:: Extracted data ::

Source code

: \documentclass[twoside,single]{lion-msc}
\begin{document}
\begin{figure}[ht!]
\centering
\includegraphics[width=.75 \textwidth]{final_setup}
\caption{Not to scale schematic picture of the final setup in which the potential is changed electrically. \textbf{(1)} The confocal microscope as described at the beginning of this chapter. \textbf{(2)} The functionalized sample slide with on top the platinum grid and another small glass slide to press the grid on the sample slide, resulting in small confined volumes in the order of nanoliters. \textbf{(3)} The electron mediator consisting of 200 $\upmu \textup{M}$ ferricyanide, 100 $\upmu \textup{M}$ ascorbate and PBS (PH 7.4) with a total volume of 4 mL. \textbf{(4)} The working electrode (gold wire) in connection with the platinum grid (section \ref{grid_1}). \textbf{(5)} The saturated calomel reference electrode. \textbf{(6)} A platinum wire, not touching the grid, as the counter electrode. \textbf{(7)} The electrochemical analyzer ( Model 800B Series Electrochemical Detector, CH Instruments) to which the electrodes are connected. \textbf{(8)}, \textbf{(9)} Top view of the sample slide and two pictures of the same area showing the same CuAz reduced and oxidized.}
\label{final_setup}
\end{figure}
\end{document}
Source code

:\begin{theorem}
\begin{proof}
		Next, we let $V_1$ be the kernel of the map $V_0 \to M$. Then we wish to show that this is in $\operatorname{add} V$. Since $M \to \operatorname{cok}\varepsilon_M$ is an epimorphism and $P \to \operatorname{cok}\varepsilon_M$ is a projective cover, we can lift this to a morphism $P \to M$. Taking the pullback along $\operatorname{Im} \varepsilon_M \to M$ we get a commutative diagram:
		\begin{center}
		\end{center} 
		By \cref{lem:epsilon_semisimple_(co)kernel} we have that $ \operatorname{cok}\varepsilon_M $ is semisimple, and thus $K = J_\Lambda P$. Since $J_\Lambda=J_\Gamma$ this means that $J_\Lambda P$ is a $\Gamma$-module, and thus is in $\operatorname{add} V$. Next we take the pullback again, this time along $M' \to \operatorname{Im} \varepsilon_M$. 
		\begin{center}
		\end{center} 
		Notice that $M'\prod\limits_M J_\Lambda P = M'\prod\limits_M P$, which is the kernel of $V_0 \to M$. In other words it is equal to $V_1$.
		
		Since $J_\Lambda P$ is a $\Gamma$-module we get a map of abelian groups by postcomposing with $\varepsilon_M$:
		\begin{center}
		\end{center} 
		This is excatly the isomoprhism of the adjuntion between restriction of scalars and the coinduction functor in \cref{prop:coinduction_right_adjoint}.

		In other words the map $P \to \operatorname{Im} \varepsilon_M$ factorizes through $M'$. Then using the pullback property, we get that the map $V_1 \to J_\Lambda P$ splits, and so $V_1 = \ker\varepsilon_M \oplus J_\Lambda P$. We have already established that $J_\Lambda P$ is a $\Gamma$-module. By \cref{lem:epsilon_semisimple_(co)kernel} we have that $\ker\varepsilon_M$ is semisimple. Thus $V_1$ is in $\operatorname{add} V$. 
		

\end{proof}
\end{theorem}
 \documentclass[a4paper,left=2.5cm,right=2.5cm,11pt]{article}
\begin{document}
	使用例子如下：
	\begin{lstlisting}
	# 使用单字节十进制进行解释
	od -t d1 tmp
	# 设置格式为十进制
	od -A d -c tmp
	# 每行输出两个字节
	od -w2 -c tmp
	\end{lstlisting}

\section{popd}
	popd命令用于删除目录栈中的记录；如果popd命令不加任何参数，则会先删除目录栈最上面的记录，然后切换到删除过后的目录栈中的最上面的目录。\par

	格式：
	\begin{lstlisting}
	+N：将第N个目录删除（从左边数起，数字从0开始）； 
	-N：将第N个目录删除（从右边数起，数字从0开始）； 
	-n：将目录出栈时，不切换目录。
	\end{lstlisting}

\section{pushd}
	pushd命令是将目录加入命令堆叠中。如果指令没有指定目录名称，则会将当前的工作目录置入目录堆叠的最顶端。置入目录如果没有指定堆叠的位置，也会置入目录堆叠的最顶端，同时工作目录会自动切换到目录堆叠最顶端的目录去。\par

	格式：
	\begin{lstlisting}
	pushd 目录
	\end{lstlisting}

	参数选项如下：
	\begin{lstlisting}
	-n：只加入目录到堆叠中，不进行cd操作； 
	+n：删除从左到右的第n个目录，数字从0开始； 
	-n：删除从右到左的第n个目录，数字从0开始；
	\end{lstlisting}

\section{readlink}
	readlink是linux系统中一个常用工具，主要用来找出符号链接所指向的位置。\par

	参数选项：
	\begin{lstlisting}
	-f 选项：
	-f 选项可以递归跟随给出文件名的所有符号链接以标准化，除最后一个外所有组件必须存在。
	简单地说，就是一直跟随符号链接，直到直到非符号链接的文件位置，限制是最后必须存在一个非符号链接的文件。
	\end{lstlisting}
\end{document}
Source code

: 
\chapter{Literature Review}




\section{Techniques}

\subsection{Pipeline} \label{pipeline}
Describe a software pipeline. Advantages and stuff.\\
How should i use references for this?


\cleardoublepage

:::

Tally the lines in the records that hold the word "label". Give only the total.

= Task output =
2